Problem to work on: The stretch from the line with "- View all appointments booked by users" through the line with "Runs the app in the development mode.\" in the records below: write it out exactly, and nothing else.

---------- Records supplied ----------

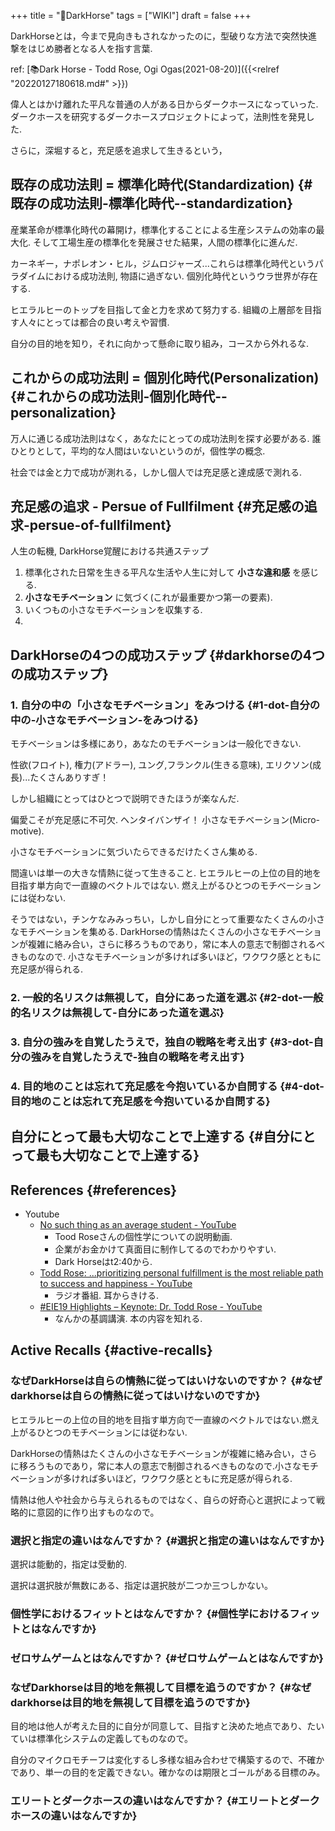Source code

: +++
title = "📝DarkHorse"
tags = ["WIKI"]
draft = false
+++

DarkHorseとは，今まで見向きもされなかったのに，型破りな方法で突然快進撃をはじめ勝者となる人を指す言葉.

ref: [📚Dark Horse - Todd Rose, Ogi Ogas(2021-08-20)]({{<relref "20220127180618.md#" >}})

偉人とはかけ離れた平凡な普通の人がある日からダークホースになっていった. ダークホースを研究するダークホースプロジェクトによって，法則性を発見した.

さらに，深堀すると，充足感を追求して生きるという，


## 既存の成功法則 = 標準化時代(Standardization) {#既存の成功法則-標準化時代--standardization}

産業革命が標準化時代の幕開け，標準化することによる生産システムの効率の最大化.
そして工場生産の標準化を発展させた結果，人間の標準化に進んだ.

カーネギー，ナポレオン・ヒル，ジムロジャーズ...これらは標準化時代というパラダイムにおける成功法則, 物語に過ぎない. 個別化時代というウラ世界が存在する.

ヒエラルヒーのトップを目指して金と力を求めて努力する. 組織の上層部を目指す人々にとっては都合の良い考えや習慣.

自分の目的地を知り，それに向かって懸命に取り組み，コースから外れるな.


## これからの成功法則 = 個別化時代(Personalization) {#これからの成功法則-個別化時代--personalization}

万人に通じる成功法則はなく，あなたにとっての成功法則を探す必要がある.
誰ひとりとして，平均的な人間はいないというのが，個性学の概念.

社会では金と力で成功が測れる，しかし個人では充足感と達成感で測れる.


## 充足感の追求 - Persue of Fullfilment {#充足感の追求-persue-of-fullfilment}

人生の転機, DarkHorse覚醒における共通ステップ

1.  標準化された日常を生きる平凡な生活や人生に対して **小さな違和感** を感じる.
2.  **小さなモチベーション** に気づく(これが最重要かつ第一の要素).
3.  いくつもの小さなモチベーションを収集する.
4.


## DarkHorseの4つの成功ステップ {#darkhorseの4つの成功ステップ}


### 1. 自分の中の「小さなモチベーション」をみつける {#1-dot-自分の中の-小さなモチベーション-をみつける}

モチベーションは多様にあり，あなたのモチベーションは一般化できない.

性欲(フロイト), 権力(アドラー), ユング,フランクル(生きる意味), エリクソン(成長)...たくさんありすぎ！

しかし組織にとってはひとつで説明できたほうが楽なんだ.

偏愛こそが充足感に不可欠. ヘンタイバンザイ！ 小さなモチベーション(Micro-motive).

小さなモチベーションに気づいたらできるだけたくさん集める.

間違いは単一の大きな情熱に従って生きること.
ヒエラルヒーの上位の目的地を目指す単方向で一直線のベクトルではない.
燃え上がるひとつのモチベーションには従わない.

そうではない，チンケなみみっちい，しかし自分にとって重要なたくさんの小さなモチベーションを集める.
DarkHorseの情熱はたくさんの小さなモチベーションが複雑に絡み合い，さらに移ろうものであり，常に本人の意志で制御されるべきものなので.
小さなモチベーションが多ければ多いほど，ワクワク感とともに充足感が得られる.


### 2. 一般的名リスクは無視して，自分にあった道を選ぶ {#2-dot-一般的名リスクは無視して-自分にあった道を選ぶ}


### 3. 自分の強みを自覚したうえで，独自の戦略を考え出す {#3-dot-自分の強みを自覚したうえで-独自の戦略を考え出す}


### 4. 目的地のことは忘れて充足感を今抱いているか自問する {#4-dot-目的地のことは忘れて充足感を今抱いているか自問する}


## 自分にとって最も大切なことで上達する {#自分にとって最も大切なことで上達する}


## References {#references}

-   Youtube
    -   [No such thing as an average student - YouTube](https://www.youtube.com/watch?v=biM7QW1I8h0)
        -   Tood Roseさんの個性学についての説明動画.
        -   企業がお金かけて真面目に制作してるのでわかりやすい.
        -   Dark Horseはt2:40から.
    -   [Todd Rose: ...prioritizing personal fulfillment is the most reliable path to
        success and happiness - YouTube](https://www.youtube.com/watch?v=tTHM-4b7slg)
        -   ラジオ番組. 耳からきける.
    -   [#EIE19 Highlights – Keynote: Dr. Todd Rose - YouTube](https://www.youtube.com/watch?v=4Uz3Fl7Ru4w)
        -   なんかの基調講演. 本の内容を知れる.


## Active Recalls {#active-recalls}


### なぜDarkHorseは自らの情熱に従ってはいけないのですか？ {#なぜdarkhorseは自らの情熱に従ってはいけないのですか}

ヒエラルヒーの上位の目的地を目指す単方向で一直線のベクトルではない.燃え上がるひとつのモチベーションには従わない.

DarkHorseの情熱はたくさんの小さなモチベーションが複雑に絡み合い，さらに移ろうものであり，常に本人の意志で制御されるべきものなので.小さなモチベーションが多ければ多いほど，ワクワク感とともに充足感が得られる.

情熱は他人や社会から与えられるものではなく、自らの好奇心と選択によって戦略的に意図的に作り出すものなので。


### 選択と指定の違いはなんですか？ {#選択と指定の違いはなんですか}

選択は能動的，指定は受動的.

選択は選択肢が無数にある、指定は選択肢が二つか三つしかない。


### 個性学におけるフィットとはなんですか？ {#個性学におけるフィットとはなんですか}


### ゼロサムゲームとはなんですか？ {#ゼロサムゲームとはなんですか}


### なぜDarkhorseは目的地を無視して目標を追うのですか？ {#なぜdarkhorseは目的地を無視して目標を追うのですか}

目的地は他人が考えた目的に自分が同意して、目指すと決めた地点であり、たいていは標準化システムの定義してものなので。

自分のマイクロモチーフは変化するし多様な組み合わせで構築するので、不確かであり、単一の目的を定義できない。確かなのは期限とゴールがある目標のみ。


### エリートとダークホースの違いはなんですか？ {#エリートとダークホースの違いはなんですか}
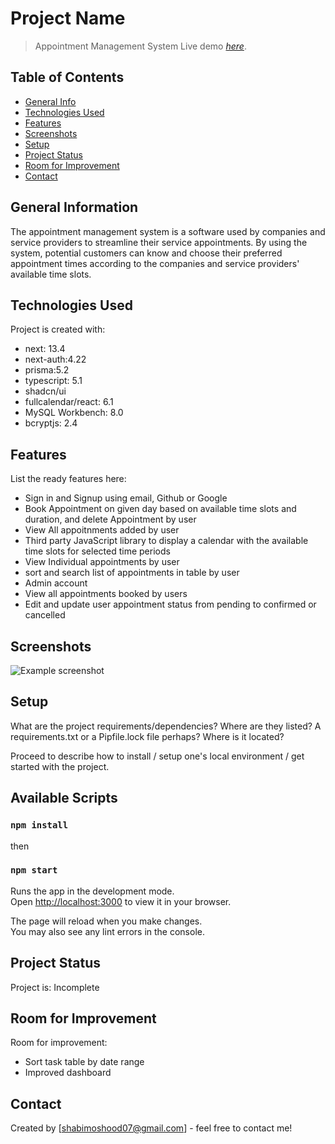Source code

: # Project Name
> Appointment Management System
> Live demo [_here_](https://appointment-management-system-ten.vercel.app/).

## Table of Contents
* [General Info](#general-information)
* [Technologies Used](#technologies-used)
* [Features](#features)
* [Screenshots](#screenshots)
* [Setup](#setup)
* [Project Status](#project-status)
* [Room for Improvement](#room-for-improvement)
* [Contact](#contact)


## General Information
The appointment management system is a software used by companies and service providers to streamline their service appointments. By using the system, potential customers can know and choose their preferred appointment times according to the companies and service providers' available time slots. 



## Technologies Used
Project is created with:
* next: 13.4
* next-auth:4.22
* prisma:5.2
* typescript: 5.1
* shadcn/ui
* fullcalendar/react: 6.1
* MySQL Workbench: 8.0
* bcryptjs: 2.4


## Features
List the ready features here:
- Sign in and Signup using email, Github or Google
- Book Appointment on given day based on available time slots and duration, and delete Appointment by user
- View All appoitnments added by user
- Third party JavaScript library to display a calendar with the available time slots for selected time periods
- View Individual appointments by user
- sort and search list of appointments in table by user
- Admin account
- View all appointments booked by users
- Edit and update user appointment status from pending to confirmed or cancelled
  


## Screenshots
![Example screenshot](./img/screenshot.png)
<!-- If you have screenshots you'd like to share, include them here. -->


## Setup
What are the project requirements/dependencies? Where are they listed? A requirements.txt or a Pipfile.lock file perhaps? Where is it located?

Proceed to describe how to install / setup one's local environment / get started with the project.
## Available Scripts

### `npm install`
then
### `npm start`

Runs the app in the development mode.\
Open [http://localhost:3000](http://localhost:3000) to view it in your browser.

The page will reload when you make changes.\
You may also see any lint errors in the console.

## Project Status
Project is: Incomplete

## Room for Improvement
Room for improvement:
- Sort task table by date range
- Improved dashboard



## Contact
Created by [shabimoshood07@gmail.com] - feel free to contact me!






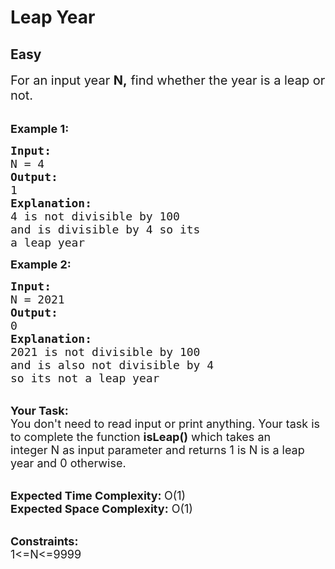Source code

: # Leap Year
## Easy
<div class="problem-statement">
                <p></p><p><span style="font-size:20px">For an input year&nbsp;<strong>N,</strong> find whether the year is a leap or not.&nbsp;</span><br>
&nbsp;</p>

<p><span style="font-size:18px"><strong>Example 1:</strong></span></p>

<pre><span style="font-size:18px"><strong>Input:</strong>
N = 4
<strong>Output:</strong>
1
<strong>Explanation:</strong>
4 is not divisible by 100
and is divisible by 4 so its
a leap year</span></pre>

<p><span style="font-size:18px"><strong>Example 2:</strong></span></p>

<pre><span style="font-size:18px"><strong>Input:</strong>
N = 2021
<strong>Output:</strong>
0
<strong>Explanation:</strong>
2021 is not divisible by 100
and is also not divisible by 4
so its not a leap year</span></pre>

<p><br>
<span style="font-size:18px"><strong>Your Task:</strong><br>
You don't need to read input or print anything. Your task is to complete the function&nbsp;<strong>isLeap()</strong>&nbsp;which takes&nbsp;an integer&nbsp;N&nbsp;as input parameter&nbsp;and returns 1 is N is a leap year and 0 otherwise.</span><br>
&nbsp;</p>

<p><span style="font-size:18px"><strong>Expected Time Complexity: </strong>O(1)<br>
<strong>Expected Space Complexity:</strong> O(1)</span></p>

<p><br>
<span style="font-size:18px"><strong>Constraints:</strong><br>
1&lt;=N&lt;=9999</span></p>
 <p></p>
            </div>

----------

Reply to the exercise:
- View all appointments booked by users
- Edit and update user appointment status from pending to confirmed or cancelled
  


## Screenshots
![Example screenshot](./img/screenshot.png)
<!-- If you have screenshots you'd like to share, include them here. -->


## Setup
What are the project requirements/dependencies? Where are they listed? A requirements.txt or a Pipfile.lock file perhaps? Where is it located?

Proceed to describe how to install / setup one's local environment / get started with the project.
## Available Scripts

### `npm install`
then
### `npm start`

Runs the app in the development mode.\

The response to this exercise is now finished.